[Stored data]
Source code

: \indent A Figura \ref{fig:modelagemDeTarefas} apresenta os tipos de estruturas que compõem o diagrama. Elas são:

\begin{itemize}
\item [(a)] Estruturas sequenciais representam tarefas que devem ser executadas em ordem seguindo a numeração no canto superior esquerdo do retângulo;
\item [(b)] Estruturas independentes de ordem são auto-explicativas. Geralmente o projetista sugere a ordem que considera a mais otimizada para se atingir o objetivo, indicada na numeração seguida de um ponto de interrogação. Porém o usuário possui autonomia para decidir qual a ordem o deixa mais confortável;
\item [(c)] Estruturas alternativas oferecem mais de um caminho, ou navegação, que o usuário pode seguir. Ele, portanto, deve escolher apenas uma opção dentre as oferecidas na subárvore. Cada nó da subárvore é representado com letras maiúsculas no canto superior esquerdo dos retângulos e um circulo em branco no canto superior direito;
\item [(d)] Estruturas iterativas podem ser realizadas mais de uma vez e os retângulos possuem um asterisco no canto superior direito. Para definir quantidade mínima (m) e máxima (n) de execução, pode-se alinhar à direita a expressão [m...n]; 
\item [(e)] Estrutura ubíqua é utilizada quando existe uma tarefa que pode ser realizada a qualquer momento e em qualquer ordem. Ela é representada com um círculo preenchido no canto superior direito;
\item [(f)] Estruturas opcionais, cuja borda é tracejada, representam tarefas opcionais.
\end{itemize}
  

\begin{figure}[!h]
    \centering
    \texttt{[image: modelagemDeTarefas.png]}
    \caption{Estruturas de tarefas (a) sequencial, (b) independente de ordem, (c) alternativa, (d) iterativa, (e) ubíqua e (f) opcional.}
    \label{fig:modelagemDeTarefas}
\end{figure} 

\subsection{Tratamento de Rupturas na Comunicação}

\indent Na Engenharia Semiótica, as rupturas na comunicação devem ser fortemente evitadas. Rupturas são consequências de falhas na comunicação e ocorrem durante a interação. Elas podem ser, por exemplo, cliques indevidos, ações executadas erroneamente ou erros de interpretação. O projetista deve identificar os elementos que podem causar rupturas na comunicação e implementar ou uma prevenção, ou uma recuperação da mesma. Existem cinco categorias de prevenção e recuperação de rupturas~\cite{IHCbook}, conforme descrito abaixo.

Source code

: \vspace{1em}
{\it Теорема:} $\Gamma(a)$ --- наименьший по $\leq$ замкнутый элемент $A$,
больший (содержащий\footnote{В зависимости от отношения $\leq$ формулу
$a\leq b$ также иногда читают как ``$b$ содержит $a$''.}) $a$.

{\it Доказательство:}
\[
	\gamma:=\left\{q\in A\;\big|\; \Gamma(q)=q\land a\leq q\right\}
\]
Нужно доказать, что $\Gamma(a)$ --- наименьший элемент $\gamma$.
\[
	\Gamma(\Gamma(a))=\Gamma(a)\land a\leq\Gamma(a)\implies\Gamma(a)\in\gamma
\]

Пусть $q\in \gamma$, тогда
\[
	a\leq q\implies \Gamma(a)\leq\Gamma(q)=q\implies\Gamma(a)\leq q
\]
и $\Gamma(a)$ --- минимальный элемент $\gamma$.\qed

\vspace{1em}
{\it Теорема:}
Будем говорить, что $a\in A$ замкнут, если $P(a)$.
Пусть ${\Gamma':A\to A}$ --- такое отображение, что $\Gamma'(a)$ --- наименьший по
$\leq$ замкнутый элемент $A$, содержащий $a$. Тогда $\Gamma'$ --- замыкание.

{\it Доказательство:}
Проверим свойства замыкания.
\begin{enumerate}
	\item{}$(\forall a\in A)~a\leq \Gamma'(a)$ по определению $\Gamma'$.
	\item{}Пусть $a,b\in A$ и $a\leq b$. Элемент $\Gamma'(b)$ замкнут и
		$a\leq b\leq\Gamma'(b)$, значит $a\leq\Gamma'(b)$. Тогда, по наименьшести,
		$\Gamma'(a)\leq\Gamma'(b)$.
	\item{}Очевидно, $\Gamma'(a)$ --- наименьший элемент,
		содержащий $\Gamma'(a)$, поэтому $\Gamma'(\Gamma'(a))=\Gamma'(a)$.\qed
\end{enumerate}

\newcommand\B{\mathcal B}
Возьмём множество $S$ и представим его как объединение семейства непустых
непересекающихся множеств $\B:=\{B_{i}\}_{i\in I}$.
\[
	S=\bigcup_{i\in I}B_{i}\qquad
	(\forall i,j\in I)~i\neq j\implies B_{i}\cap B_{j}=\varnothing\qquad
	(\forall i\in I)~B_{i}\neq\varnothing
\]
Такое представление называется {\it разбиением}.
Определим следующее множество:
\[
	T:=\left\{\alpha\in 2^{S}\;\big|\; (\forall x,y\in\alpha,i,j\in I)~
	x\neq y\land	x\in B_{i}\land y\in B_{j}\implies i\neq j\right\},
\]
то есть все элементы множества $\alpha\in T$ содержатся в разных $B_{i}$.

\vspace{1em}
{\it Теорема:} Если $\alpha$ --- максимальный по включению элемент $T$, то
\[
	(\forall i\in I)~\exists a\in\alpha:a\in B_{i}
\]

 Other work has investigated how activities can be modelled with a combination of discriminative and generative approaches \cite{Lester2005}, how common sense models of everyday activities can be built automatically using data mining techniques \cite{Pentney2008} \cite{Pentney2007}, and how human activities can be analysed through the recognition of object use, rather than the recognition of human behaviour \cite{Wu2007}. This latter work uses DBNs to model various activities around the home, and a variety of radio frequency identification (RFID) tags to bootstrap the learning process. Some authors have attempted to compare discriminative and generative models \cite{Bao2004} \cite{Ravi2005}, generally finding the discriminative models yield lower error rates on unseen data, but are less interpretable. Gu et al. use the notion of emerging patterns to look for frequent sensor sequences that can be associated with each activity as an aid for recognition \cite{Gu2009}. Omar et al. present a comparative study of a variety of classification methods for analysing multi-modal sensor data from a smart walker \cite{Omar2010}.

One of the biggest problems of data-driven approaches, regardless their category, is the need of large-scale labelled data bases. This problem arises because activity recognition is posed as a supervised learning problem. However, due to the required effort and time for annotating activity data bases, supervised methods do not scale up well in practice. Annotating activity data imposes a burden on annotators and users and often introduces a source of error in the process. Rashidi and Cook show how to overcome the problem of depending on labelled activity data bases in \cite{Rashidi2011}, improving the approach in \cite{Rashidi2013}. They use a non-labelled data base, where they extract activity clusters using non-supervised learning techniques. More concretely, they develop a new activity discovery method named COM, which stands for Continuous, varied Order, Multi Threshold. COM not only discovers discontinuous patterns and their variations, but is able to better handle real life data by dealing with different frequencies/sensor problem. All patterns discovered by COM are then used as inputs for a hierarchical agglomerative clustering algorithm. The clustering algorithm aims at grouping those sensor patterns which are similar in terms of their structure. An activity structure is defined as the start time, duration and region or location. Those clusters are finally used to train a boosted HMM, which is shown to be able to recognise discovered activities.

▶ **Required action**: Render the whole set of entries again, exactly as given.

▶ **Task response**:
Source code

: \indent A Figura \ref{fig:modelagemDeTarefas} apresenta os tipos de estruturas que compõem o diagrama. Elas são:

\begin{itemize}
\item [(a)] Estruturas sequenciais representam tarefas que devem ser executadas em ordem seguindo a numeração no canto superior esquerdo do retângulo;
\item [(b)] Estruturas independentes de ordem são auto-explicativas. Geralmente o projetista sugere a ordem que considera a mais otimizada para se atingir o objetivo, indicada na numeração seguida de um ponto de interrogação. Porém o usuário possui autonomia para decidir qual a ordem o deixa mais confortável;
\item [(c)] Estruturas alternativas oferecem mais de um caminho, ou navegação, que o usuário pode seguir. Ele, portanto, deve escolher apenas uma opção dentre as oferecidas na subárvore. Cada nó da subárvore é representado com letras maiúsculas no canto superior esquerdo dos retângulos e um circulo em branco no canto superior direito;
\item [(d)] Estruturas iterativas podem ser realizadas mais de uma vez e os retângulos possuem um asterisco no canto superior direito. Para definir quantidade mínima (m) e máxima (n) de execução, pode-se alinhar à direita a expressão [m...n]; 
\item [(e)] Estrutura ubíqua é utilizada quando existe uma tarefa que pode ser realizada a qualquer momento e em qualquer ordem. Ela é representada com um círculo preenchido no canto superior direito;
\item [(f)] Estruturas opcionais, cuja borda é tracejada, representam tarefas opcionais.
\end{itemize}
  

\begin{figure}[!h]
    \centering
    \texttt{[image: modelagemDeTarefas.png]}
    \caption{Estruturas de tarefas (a) sequencial, (b) independente de ordem, (c) alternativa, (d) iterativa, (e) ubíqua e (f) opcional.}
    \label{fig:modelagemDeTarefas}
\end{figure} 

\subsection{Tratamento de Rupturas na Comunicação}

\indent Na Engenharia Semiótica, as rupturas na comunicação devem ser fortemente evitadas. Rupturas são consequências de falhas na comunicação e ocorrem durante a interação. Elas podem ser, por exemplo, cliques indevidos, ações executadas erroneamente ou erros de interpretação. O projetista deve identificar os elementos que podem causar rupturas na comunicação e implementar ou uma prevenção, ou uma recuperação da mesma. Existem cinco categorias de prevenção e recuperação de rupturas~\cite{IHCbook}, conforme descrito abaixo.

Source code

: \vspace{1em}
{\it Теорема:} $\Gamma(a)$ --- наименьший по $\leq$ замкнутый элемент $A$,
больший (содержащий\footnote{В зависимости от отношения $\leq$ формулу
$a\leq b$ также иногда читают как ``$b$ содержит $a$''.}) $a$.

{\it Доказательство:}
\[
	\gamma:=\left\{q\in A\;\big|\; \Gamma(q)=q\land a\leq q\right\}
\]
Нужно доказать, что $\Gamma(a)$ --- наименьший элемент $\gamma$.
\[
	\Gamma(\Gamma(a))=\Gamma(a)\land a\leq\Gamma(a)\implies\Gamma(a)\in\gamma
\]

Пусть $q\in \gamma$, тогда
\[
	a\leq q\implies \Gamma(a)\leq\Gamma(q)=q\implies\Gamma(a)\leq q
\]
и $\Gamma(a)$ --- минимальный элемент $\gamma$.\qed

\vspace{1em}
{\it Теорема:}
Будем говорить, что $a\in A$ замкнут, если $P(a)$.
Пусть ${\Gamma':A\to A}$ --- такое отображение, что $\Gamma'(a)$ --- наименьший по
$\leq$ замкнутый элемент $A$, содержащий $a$. Тогда $\Gamma'$ --- замыкание.

{\it Доказательство:}
Проверим свойства замыкания.
\begin{enumerate}
	\item{}$(\forall a\in A)~a\leq \Gamma'(a)$ по определению $\Gamma'$.
	\item{}Пусть $a,b\in A$ и $a\leq b$. Элемент $\Gamma'(b)$ замкнут и
		$a\leq b\leq\Gamma'(b)$, значит $a\leq\Gamma'(b)$. Тогда, по наименьшести,
		$\Gamma'(a)\leq\Gamma'(b)$.
	\item{}Очевидно, $\Gamma'(a)$ --- наименьший элемент,
		содержащий $\Gamma'(a)$, поэтому $\Gamma'(\Gamma'(a))=\Gamma'(a)$.\qed
\end{enumerate}

\newcommand\B{\mathcal B}
Возьмём множество $S$ и представим его как объединение семейства непустых
непересекающихся множеств $\B:=\{B_{i}\}_{i\in I}$.
\[
	S=\bigcup_{i\in I}B_{i}\qquad
	(\forall i,j\in I)~i\neq j\implies B_{i}\cap B_{j}=\varnothing\qquad
	(\forall i\in I)~B_{i}\neq\varnothing
\]
Такое представление называется {\it разбиением}.
Определим следующее множество:
\[
	T:=\left\{\alpha\in 2^{S}\;\big|\; (\forall x,y\in\alpha,i,j\in I)~
	x\neq y\land	x\in B_{i}\land y\in B_{j}\implies i\neq j\right\},
\]
то есть все элементы множества $\alpha\in T$ содержатся в разных $B_{i}$.

\vspace{1em}
{\it Теорема:} Если $\alpha$ --- максимальный по включению элемент $T$, то
\[
	(\forall i\in I)~\exists a\in\alpha:a\in B_{i}
\]

 Other work has investigated how activities can be modelled with a combination of discriminative and generative approaches \cite{Lester2005}, how common sense models of everyday activities can be built automatically using data mining techniques \cite{Pentney2008} \cite{Pentney2007}, and how human activities can be analysed through the recognition of object use, rather than the recognition of human behaviour \cite{Wu2007}. This latter work uses DBNs to model various activities around the home, and a variety of radio frequency identification (RFID) tags to bootstrap the learning process. Some authors have attempted to compare discriminative and generative models \cite{Bao2004} \cite{Ravi2005}, generally finding the discriminative models yield lower error rates on unseen data, but are less interpretable. Gu et al. use the notion of emerging patterns to look for frequent sensor sequences that can be associated with each activity as an aid for recognition \cite{Gu2009}. Omar et al. present a comparative study of a variety of classification methods for analysing multi-modal sensor data from a smart walker \cite{Omar2010}.

One of the biggest problems of data-driven approaches, regardless their category, is the need of large-scale labelled data bases. This problem arises because activity recognition is posed as a supervised learning problem. However, due to the required effort and time for annotating activity data bases, supervised methods do not scale up well in practice. Annotating activity data imposes a burden on annotators and users and often introduces a source of error in the process. Rashidi and Cook show how to overcome the problem of depending on labelled activity data bases in \cite{Rashidi2011}, improving the approach in \cite{Rashidi2013}. They use a non-labelled data base, where they extract activity clusters using non-supervised learning techniques. More concretely, they develop a new activity discovery method named COM, which stands for Continuous, varied Order, Multi Threshold. COM not only discovers discontinuous patterns and their variations, but is able to better handle real life data by dealing with different frequencies/sensor problem. All patterns discovered by COM are then used as inputs for a hierarchical agglomerative clustering algorithm. The clustering algorithm aims at grouping those sensor patterns which are similar in terms of their structure. An activity structure is defined as the start time, duration and region or location. Those clusters are finally used to train a boosted HMM, which is shown to be able to recognise discovered activities.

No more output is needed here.